(The Root) — Despite the ongoing government shutdown and employee furloughs, the Supreme Court opened its doors Monday to begin a new term. Many issues of national interest are expected to come up for discussion, including another case on affirmative action.
Next Tuesday, the court will hear arguments in the case of Schuette v. Coalition to Defend Affirmative Action. The justices will ultimately have to decide whether Michigan violated the Equal Protection Clause by banning affirmative action in its constitution.
In 2006, 58 percent of Michigan voters approved a ballot proposal, the Michigan Civil Rights Initiative, also known as Proposal 2, which banned racial, ethnic or sex-based preferential treatment in public education admissions, government contracting and public employment.
The plaintiffs in this case, who are attempting to overturn the initiative, are led by BAMN, also known as the Coalition to Defend Affirmative Action, Integration and Immigrant Rights and Fight for Equality by Any Means Necessary. Michigan Attorney General Bill Schuette is among the defendants.
The 6th U.S. Circuit Court of Appeals ruled in 2011 that the voter-approved state ban was unconstitutional, saying that it “[reordered] the political process in Michigan to place special burdens on minority interests,” before upholding the ruling again in 2012.
“Because less onerous avenues to effect political change remain open to those advocating consideration of non-racial factors in admissions decisions, Michigan cannot force those advocating for consideration of racial factors to traverse a more arduous road without violating the Fourteenth Amendment,” Judge R. Guy Cole Jr. wrote for the majority, according to the Michigan Daily.
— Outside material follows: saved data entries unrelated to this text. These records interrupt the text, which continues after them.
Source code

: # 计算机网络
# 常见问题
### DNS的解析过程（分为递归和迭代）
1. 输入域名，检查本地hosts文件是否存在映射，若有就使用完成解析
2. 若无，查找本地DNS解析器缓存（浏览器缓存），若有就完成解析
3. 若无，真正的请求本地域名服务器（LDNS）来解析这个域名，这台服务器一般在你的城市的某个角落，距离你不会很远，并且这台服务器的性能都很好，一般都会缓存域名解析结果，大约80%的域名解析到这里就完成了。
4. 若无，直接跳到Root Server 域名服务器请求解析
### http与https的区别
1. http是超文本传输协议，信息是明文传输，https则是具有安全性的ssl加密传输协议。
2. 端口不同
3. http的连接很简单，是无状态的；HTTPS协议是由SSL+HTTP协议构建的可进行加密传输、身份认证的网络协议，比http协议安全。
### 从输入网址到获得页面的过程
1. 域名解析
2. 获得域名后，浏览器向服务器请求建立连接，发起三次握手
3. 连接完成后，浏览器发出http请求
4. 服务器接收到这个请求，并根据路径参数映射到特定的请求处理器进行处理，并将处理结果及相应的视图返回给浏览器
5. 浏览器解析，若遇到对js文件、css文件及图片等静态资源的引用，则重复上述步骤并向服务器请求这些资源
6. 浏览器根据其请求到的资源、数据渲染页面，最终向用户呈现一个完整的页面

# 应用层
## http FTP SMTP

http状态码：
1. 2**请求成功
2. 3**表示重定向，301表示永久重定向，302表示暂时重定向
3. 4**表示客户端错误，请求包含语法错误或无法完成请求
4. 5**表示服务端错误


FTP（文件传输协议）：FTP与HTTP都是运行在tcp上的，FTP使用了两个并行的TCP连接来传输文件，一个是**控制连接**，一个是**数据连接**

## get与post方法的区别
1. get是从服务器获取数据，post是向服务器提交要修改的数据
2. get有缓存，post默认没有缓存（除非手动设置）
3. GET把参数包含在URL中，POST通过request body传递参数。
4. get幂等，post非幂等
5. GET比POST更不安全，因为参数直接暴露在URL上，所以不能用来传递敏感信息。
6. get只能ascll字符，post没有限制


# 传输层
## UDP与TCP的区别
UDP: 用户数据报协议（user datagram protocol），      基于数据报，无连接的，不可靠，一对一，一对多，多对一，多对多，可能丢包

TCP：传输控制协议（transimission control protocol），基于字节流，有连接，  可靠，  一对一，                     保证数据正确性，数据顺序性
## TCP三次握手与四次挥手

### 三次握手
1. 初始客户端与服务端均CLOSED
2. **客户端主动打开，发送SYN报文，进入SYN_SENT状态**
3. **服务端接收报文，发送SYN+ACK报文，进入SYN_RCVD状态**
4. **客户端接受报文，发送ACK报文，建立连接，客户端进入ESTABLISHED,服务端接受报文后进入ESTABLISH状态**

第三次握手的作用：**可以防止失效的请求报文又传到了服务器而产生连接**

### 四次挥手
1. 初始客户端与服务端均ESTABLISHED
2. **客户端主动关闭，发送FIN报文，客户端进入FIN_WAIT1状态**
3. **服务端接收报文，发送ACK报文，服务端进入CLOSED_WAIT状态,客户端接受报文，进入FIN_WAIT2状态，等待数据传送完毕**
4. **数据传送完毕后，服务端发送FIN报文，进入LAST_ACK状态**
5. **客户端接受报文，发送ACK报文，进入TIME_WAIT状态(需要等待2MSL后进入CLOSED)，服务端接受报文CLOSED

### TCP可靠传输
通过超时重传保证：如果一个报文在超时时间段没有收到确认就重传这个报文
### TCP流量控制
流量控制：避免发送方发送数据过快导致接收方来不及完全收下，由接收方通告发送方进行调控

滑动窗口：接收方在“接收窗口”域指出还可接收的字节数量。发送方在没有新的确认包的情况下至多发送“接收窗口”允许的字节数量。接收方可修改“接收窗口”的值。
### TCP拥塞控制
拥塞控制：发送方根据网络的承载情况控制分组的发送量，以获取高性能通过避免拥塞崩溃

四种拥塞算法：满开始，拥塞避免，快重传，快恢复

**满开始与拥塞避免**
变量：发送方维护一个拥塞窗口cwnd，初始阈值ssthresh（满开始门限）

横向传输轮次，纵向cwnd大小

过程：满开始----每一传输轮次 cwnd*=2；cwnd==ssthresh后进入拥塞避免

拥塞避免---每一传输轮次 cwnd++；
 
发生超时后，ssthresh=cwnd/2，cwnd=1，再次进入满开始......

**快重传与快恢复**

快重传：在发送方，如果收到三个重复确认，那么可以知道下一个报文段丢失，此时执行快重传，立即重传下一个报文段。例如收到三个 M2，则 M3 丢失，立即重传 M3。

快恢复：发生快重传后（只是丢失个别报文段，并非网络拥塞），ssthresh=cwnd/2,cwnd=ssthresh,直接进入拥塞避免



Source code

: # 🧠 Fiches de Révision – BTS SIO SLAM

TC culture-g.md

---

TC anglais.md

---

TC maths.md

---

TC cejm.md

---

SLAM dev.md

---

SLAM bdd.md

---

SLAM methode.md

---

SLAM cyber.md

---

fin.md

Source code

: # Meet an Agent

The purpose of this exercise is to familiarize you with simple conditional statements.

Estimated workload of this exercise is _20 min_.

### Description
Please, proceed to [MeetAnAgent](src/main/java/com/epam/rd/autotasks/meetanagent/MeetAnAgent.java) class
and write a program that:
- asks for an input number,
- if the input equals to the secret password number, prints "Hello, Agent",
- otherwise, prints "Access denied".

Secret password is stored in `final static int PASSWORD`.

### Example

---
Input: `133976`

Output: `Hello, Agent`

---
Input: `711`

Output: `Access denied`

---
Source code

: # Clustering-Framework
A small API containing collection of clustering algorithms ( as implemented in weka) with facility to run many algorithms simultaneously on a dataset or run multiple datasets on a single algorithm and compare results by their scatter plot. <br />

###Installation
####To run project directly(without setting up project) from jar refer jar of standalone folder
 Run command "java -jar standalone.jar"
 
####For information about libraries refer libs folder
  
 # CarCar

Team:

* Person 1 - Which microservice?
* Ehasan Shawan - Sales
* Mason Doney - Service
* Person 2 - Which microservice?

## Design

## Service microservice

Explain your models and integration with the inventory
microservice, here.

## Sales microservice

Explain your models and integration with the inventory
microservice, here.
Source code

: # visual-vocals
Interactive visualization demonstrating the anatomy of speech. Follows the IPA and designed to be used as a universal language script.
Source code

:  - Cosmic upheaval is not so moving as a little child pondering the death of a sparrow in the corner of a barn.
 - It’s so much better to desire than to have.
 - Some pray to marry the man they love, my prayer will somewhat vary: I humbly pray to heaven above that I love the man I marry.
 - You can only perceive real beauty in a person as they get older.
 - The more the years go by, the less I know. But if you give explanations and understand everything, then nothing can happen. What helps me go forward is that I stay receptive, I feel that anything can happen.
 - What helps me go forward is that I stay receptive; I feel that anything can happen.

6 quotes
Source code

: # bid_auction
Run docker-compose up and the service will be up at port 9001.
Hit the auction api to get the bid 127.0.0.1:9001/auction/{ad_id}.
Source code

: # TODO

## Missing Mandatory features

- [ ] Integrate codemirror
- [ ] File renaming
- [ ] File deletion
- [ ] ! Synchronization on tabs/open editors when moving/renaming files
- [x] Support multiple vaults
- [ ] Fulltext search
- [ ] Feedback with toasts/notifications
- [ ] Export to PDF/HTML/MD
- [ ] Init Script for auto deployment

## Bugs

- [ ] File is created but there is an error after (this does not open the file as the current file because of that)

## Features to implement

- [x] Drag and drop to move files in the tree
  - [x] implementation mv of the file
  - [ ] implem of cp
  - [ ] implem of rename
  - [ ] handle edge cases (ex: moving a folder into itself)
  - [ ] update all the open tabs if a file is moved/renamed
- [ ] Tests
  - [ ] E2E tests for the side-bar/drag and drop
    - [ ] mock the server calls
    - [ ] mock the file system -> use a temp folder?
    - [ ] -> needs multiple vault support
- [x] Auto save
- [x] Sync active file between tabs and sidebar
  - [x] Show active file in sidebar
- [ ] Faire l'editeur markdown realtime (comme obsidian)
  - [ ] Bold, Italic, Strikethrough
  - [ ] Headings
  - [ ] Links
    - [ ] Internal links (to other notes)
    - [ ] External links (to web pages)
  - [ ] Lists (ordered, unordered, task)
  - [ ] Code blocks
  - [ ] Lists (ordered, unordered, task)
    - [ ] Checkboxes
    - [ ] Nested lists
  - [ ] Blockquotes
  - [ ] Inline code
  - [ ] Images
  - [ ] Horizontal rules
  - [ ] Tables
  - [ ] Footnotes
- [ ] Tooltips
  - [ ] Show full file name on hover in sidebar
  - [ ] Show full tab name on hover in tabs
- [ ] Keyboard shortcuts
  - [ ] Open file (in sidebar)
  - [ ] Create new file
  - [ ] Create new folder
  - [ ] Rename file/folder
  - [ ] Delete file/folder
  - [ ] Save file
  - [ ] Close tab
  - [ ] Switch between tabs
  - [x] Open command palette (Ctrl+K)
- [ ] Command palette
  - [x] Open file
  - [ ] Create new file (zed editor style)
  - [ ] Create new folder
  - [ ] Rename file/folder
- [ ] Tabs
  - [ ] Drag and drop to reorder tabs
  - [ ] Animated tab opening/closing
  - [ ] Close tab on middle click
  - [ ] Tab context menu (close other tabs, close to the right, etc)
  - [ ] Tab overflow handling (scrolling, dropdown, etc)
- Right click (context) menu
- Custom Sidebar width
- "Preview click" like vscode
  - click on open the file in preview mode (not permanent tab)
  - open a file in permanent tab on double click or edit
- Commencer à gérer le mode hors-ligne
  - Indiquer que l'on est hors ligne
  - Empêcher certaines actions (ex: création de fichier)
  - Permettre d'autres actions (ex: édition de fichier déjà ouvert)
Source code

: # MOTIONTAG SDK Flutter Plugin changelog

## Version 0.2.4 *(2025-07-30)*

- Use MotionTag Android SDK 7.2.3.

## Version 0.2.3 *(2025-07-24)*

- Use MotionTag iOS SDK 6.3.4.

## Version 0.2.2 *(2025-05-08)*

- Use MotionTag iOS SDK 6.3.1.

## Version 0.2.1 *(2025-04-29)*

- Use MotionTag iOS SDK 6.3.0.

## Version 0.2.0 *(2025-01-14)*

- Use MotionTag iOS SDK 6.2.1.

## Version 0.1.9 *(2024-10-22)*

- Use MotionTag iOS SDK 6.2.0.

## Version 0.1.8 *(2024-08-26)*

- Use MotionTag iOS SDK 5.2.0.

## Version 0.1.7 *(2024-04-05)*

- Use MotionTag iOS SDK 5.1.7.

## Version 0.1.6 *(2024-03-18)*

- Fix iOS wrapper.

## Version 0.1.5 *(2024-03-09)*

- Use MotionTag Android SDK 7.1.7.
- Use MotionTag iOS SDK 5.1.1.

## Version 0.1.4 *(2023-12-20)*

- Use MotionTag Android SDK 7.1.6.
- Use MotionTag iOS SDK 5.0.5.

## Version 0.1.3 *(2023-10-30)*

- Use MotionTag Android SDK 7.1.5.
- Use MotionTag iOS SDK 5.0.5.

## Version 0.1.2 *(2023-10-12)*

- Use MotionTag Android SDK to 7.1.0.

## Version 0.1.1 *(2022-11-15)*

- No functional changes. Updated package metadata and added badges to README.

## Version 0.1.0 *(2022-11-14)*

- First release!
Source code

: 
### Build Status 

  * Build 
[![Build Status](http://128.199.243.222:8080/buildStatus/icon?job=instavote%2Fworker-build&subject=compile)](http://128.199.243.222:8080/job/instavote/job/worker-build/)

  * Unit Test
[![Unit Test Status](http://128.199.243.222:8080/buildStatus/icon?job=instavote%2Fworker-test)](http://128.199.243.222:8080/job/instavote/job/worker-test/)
Schuette decided to appeal the decision to the U.S. Supreme Court, saying in 2012 that it was constitutional and approved by the majority of state voters. “MCRI embodies the fundamental premise of what America is all about: equal opportunity under the law,” Schuette said, according to the news site. “Entrance to our great universities must be based upon merit. We are prepared to take the fight for quality, fairness and the rule of law to the U.S. Supreme Court.”
How the justices will rule on the case is anyone’s guess. Earlier this year, when hearing arguments on Fisher v. University of Texas at Austin et al., the justices gave the case back to the lower court to review, avoiding an actual decision of their own and creating an ambiguity in which both sides claimed victory.
Plaintiff Abigail Fisher, a white woman, had filed a lawsuit against the university in 2008 because she believed she’d been denied entry because of her race in favor of a minority student.